Pushing the FN button during playback presents four options selected using the four-way rocker control on the back of the camera. Pushing up presents the DPOF printing options, pushing right starts a slideshow, pushing down performs an internal RAW to JPEG conversion, while pushing left applies a choice of filters. New to the K20D is the ability to compare two images side by side by pressing the OK button.
Like the K10D, you can perform a number of adjustments when processing RAW files into JPEGs using the camera – you can adjust settings including the White Balance, Sharpness, Contrast and Saturation.
The Digital filters can be applied to any image and include Black and White, Sepia, six different coloured tints, softness, an illustration edge effect type filter, a digital HDR simulation, and, ahem, a slimming filter which stretches the horizontal or vertical axes.

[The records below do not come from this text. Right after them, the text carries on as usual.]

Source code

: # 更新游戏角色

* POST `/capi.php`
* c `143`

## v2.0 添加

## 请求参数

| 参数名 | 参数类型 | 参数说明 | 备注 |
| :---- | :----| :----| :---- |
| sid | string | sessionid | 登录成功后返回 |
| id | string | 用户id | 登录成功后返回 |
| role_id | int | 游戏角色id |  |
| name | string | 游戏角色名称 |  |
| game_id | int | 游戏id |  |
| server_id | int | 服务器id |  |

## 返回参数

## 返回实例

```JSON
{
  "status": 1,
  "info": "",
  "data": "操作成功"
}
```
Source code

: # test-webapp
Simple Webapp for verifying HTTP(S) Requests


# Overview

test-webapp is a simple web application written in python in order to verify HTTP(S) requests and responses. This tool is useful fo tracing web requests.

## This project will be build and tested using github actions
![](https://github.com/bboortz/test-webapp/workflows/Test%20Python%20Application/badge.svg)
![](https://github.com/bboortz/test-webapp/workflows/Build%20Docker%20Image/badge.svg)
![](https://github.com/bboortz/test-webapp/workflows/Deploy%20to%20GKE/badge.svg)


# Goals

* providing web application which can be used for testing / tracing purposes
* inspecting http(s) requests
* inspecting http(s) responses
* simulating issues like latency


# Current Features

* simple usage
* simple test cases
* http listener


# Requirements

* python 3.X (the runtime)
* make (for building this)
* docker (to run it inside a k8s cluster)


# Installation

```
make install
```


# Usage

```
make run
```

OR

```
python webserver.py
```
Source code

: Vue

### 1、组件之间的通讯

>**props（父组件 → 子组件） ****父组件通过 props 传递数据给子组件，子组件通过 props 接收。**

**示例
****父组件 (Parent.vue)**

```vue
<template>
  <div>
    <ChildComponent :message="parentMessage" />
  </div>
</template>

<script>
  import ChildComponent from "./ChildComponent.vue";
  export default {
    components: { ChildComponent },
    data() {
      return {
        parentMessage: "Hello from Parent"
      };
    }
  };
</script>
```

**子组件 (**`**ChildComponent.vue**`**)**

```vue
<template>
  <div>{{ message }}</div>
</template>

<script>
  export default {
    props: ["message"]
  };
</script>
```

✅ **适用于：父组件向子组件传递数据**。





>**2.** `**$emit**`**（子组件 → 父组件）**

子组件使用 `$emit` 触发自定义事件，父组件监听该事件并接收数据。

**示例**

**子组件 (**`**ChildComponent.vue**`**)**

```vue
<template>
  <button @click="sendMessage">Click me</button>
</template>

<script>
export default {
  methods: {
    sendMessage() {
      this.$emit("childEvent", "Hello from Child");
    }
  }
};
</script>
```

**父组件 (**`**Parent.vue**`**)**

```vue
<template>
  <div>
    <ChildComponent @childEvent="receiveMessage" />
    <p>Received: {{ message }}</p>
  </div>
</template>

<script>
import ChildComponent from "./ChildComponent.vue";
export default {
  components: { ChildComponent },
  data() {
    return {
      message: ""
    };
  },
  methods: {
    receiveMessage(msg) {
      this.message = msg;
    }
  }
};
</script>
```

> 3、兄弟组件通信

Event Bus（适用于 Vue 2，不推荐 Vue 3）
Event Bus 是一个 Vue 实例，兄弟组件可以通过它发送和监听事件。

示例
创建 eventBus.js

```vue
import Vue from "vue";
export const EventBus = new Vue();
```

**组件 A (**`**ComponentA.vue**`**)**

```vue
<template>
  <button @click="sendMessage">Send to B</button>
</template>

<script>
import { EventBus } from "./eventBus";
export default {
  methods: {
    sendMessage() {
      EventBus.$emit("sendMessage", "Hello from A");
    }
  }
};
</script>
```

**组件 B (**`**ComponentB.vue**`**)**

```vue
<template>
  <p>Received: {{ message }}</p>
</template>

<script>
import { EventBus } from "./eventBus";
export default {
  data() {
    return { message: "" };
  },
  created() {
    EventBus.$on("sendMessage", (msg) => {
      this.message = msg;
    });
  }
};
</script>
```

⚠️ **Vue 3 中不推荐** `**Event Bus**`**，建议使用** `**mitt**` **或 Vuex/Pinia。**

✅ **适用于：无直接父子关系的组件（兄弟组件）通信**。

The latter is a bit of fun, but unlikely to be used a great deal on a camera of this class. And if you’re an HDR photographer, forget the simulation and be sure to check out the K20D’s excellent bracketing options on the next page.
Pentax K20D battery and connectivity
The Pentax K20D employs the same rechargeable D-LI50 Lithium Ion battery pack as its predecessor, which is rated at 1620mAh; this is accessed by another latch-operated door with environmental sealing. Pentax claims this is good for approximately 530 shots under CIPA conditions, although these don’t include the effect of Live View or built-in stabilisation systems, both of which will drain the battery much quicker.
By sharing the same body as its predecessor, the K20D also shares its optional D-BG2 battery grip which can take a pair of D-LI50 packs. Battery life is indicated by a three segment graphic on the K20D’s upper LCD status screen, or on the main monitor when the INFO button is pressed.
In terms of connectivity, a door on the left side of the body houses ports for the cable release, USB / composite TV output and a DC power input; while this door can be pushed open without a latch, it still features environmental sealing. To the upper left of this door is the K20D’s new X-Sync socket for connecting to external lighting – a welcome upgrade from its predecessor.
Pentax has no reason to switch memory formats, so behind a latch-operated door on the right side you’ll still find an SD card slot; like the other doors on the K20D, this also features rubber sealings for dust and moisture resistance.